======== Available records ========

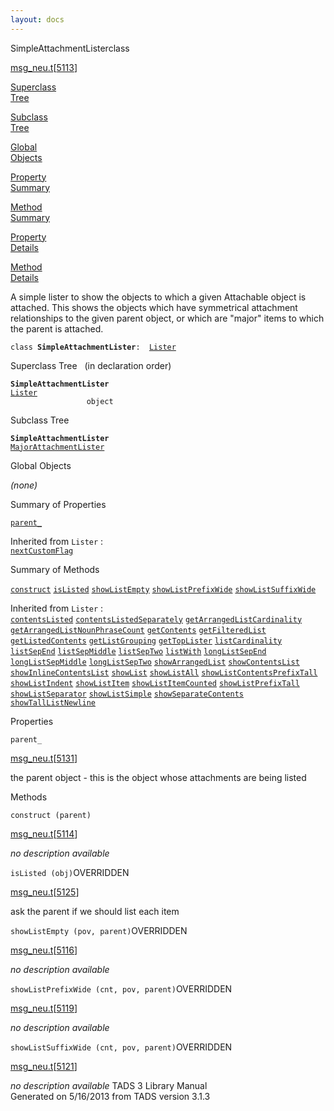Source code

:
 ```yaml
---
layout: docs
---
```

<span class="title">SimpleAttachmentLister</span><span class="type">class</span>

[msg_neu.t](../file/msg_neu.t.html)\[[5113](../source/msg_neu.t.html#5113)\]

[Superclass  
Tree](#_SuperClassTree_)

[Subclass  
Tree](#_SubClassTree_)

[Global  
Objects](#_ObjectSummary_)

[Property  
Summary](#_PropSummary_)

[Method  
Summary](#_MethodSummary_)

[Property  
Details](#_Properties_)

[Method  
Details](#_Methods_)



A simple lister to show the objects to which a given Attachable object
is attached. This shows the objects which have symmetrical attachment
relationships to the given parent object, or which are "major" items to
which the parent is attached.

`class `**`SimpleAttachmentLister`**` :   `[`Lister`](../object/Lister.html)



<span id="_SuperClassTree_"></span>



<span class="hdln">Superclass Tree</span>   (in declaration order)



**`SimpleAttachmentLister`**  
[`Lister`](../object/Lister.html)  
`                 object`  
<span id="_SubClassTree_"></span>



<span class="hdln">Subclass Tree</span>  



**`SimpleAttachmentLister`**  
[`MajorAttachmentLister`](../object/MajorAttachmentLister.html)  
<span id="_ObjectSummary_"></span>



<span class="hdln">Global Objects</span>  



*(none)* <span id="_PropSummary_"></span>



<span class="hdln">Summary of Properties</span>  



[`parent_`](#parent_)

Inherited from `Lister` :  
[`nextCustomFlag`](../object/Lister.html#nextCustomFlag)

<span id="_MethodSummary_"></span>



<span class="hdln">Summary of Methods</span>  



[`construct`](#construct) [`isListed`](#isListed) [`showListEmpty`](#showListEmpty) [`showListPrefixWide`](#showListPrefixWide) [`showListSuffixWide`](#showListSuffixWide)

Inherited from `Lister` :  
[`contentsListed`](../object/Lister.html#contentsListed) [`contentsListedSeparately`](../object/Lister.html#contentsListedSeparately) [`getArrangedListCardinality`](../object/Lister.html#getArrangedListCardinality) [`getArrangedListNounPhraseCount`](../object/Lister.html#getArrangedListNounPhraseCount) [`getContents`](../object/Lister.html#getContents) [`getFilteredList`](../object/Lister.html#getFilteredList) [`getListedContents`](../object/Lister.html#getListedContents) [`getListGrouping`](../object/Lister.html#getListGrouping) [`getTopLister`](../object/Lister.html#getTopLister) [`listCardinality`](../object/Lister.html#listCardinality) [`listSepEnd`](../object/Lister.html#listSepEnd) [`listSepMiddle`](../object/Lister.html#listSepMiddle) [`listSepTwo`](../object/Lister.html#listSepTwo) [`listWith`](../object/Lister.html#listWith) [`longListSepEnd`](../object/Lister.html#longListSepEnd) [`longListSepMiddle`](../object/Lister.html#longListSepMiddle) [`longListSepTwo`](../object/Lister.html#longListSepTwo) [`showArrangedList`](../object/Lister.html#showArrangedList) [`showContentsList`](../object/Lister.html#showContentsList) [`showInlineContentsList`](../object/Lister.html#showInlineContentsList) [`showList`](../object/Lister.html#showList) [`showListAll`](../object/Lister.html#showListAll) [`showListContentsPrefixTall`](../object/Lister.html#showListContentsPrefixTall) [`showListIndent`](../object/Lister.html#showListIndent) [`showListItem`](../object/Lister.html#showListItem) [`showListItemCounted`](../object/Lister.html#showListItemCounted) [`showListPrefixTall`](../object/Lister.html#showListPrefixTall) [`showListSeparator`](../object/Lister.html#showListSeparator) [`showListSimple`](../object/Lister.html#showListSimple) [`showSeparateContents`](../object/Lister.html#showSeparateContents) [`showTallListNewline`](../object/Lister.html#showTallListNewline)

<span id="_Properties_"></span>



<span class="hdln">Properties</span>  



<span id="parent_"></span>

`parent_`

[msg_neu.t](../file/msg_neu.t.html)\[[5131](../source/msg_neu.t.html#5131)\]



the parent object - this is the object whose attachments are being
listed



<span id="_Methods_"></span>



<span class="hdln">Methods</span>  



<span id="construct"></span>

`construct (parent)`

[msg_neu.t](../file/msg_neu.t.html)\[[5114](../source/msg_neu.t.html#5114)\]



*no description available*



<span id="isListed"></span>

`isListed (obj)`<span class="rem">OVERRIDDEN</span>

[msg_neu.t](../file/msg_neu.t.html)\[[5125](../source/msg_neu.t.html#5125)\]



ask the parent if we should list each item



<span id="showListEmpty"></span>

`showListEmpty (pov, parent)`<span class="rem">OVERRIDDEN</span>

[msg_neu.t](../file/msg_neu.t.html)\[[5116](../source/msg_neu.t.html#5116)\]



*no description available*



<span id="showListPrefixWide"></span>

`showListPrefixWide (cnt, pov, parent)`<span class="rem">OVERRIDDEN</span>

[msg_neu.t](../file/msg_neu.t.html)\[[5119](../source/msg_neu.t.html#5119)\]



*no description available*



<span id="showListSuffixWide"></span>

`showListSuffixWide (cnt, pov, parent)`<span class="rem">OVERRIDDEN</span>

[msg_neu.t](../file/msg_neu.t.html)\[[5121](../source/msg_neu.t.html#5121)\]



*no description available*
TADS 3 Library Manual  
Generated on 5/16/2013 from TADS version 3.1.3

========

» **Exercise aim**:
Could you copy every line from the records that mentions the word "Details"?

» **Response box**:
Details](#_Properties_)
Details](#_Methods_)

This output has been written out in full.